THE TASK – Lines holding the word "files": how many does the material below have? Answer with nothing but the number.

DATA FOR THIS EXERCISE –
*** Begin section ***
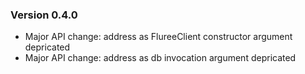 ### Version 0.4.0

* Major API change: address as FlureeClient constructor argument depricated
* Major API change: address as db invocation argument depricated


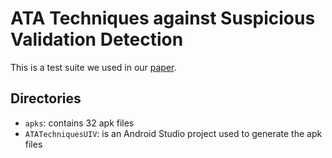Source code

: # ATA Techniques against Suspicious Validation Detection

This is a test suite we used in our [paper](https://link.springer.com/article/10.1007/s10207-022-00603-9).

## Directories

- `apks`: contains 32 apk files
- `ATATechniquesUIV`: is an Android Studio project used to generate the apk files
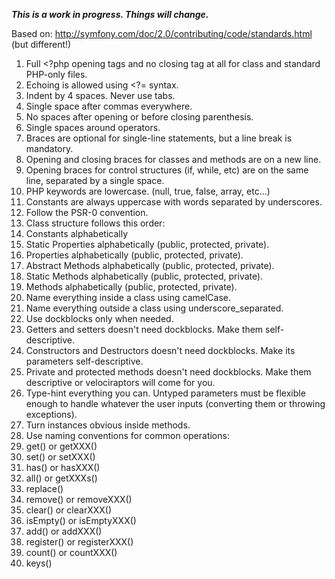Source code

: ***This is a work in progress. Things will change.***

Based on: http://symfony.com/doc/2.0/contributing/code/standards.html (but different!)

1. Full <?php opening tags and no closing tag at all for class and standard PHP-only files.
2. Echoing is allowed using <?= syntax.
3. Indent by 4 spaces. Never use tabs.
4. Single space after commas everywhere.
5. No spaces after opening or before closing parenthesis.
6. Single spaces around operators.
7. Braces are optional for single-line statements, but a line break is mandatory.
8. Opening and closing braces for classes and methods are on a new line. 
9. Opening braces for control structures (if, while, etc) are on the same line, separated by a single space.
10. PHP keywords are lowercase. (null, true, false, array, etc...)
11. Constants are always uppercase with words separated by underscores.
12. Follow the PSR-0 convention.
13. Class structure follows this order:
  1. Constants alphabetically
  2. Static Properties alphabetically (public, protected, private).
  3. Properties alphabetically (public, protected, private).
  4. Abstract Methods alphabetically (public, protected, private).
  5. Static Methods alphabetically (public, protected, private).
  6. Methods alphabetically (public, protected, private).
14. Name everything inside a class using camelCase.
15. Name everything outside a class using underscore_separated.
16. Use dockblocks only when needed.
  1. Getters and setters doesn't need dockblocks. Make them self-descriptive.
  2. Constructors and Destructors doesn't need dockblocks. Make its parameters self-descriptive.
  3. Private and protected methods doesn't need dockblocks. Make them descriptive or velociraptors will come for you.
17. Type-hint everything you can. Untyped parameters must be flexible enough to handle whatever the user inputs (converting them or throwing exceptions).
18. Turn instances obvious inside methods.
19. Use naming conventions for common operations:
  1. get() or getXXX()
  2. set() or setXXX()
  3. has() or hasXXX()
  4. all() or getXXXs()
  5. replace()
  6. remove() or removeXXX()
  7. clear() or clearXXX()
  8. isEmpty() or isEmptyXXX()
  9. add() or addXXX()
  10. register() or registerXXX()
  11. count() or countXXX()
  12. keys()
*** End section ***
TASK RESULT – 3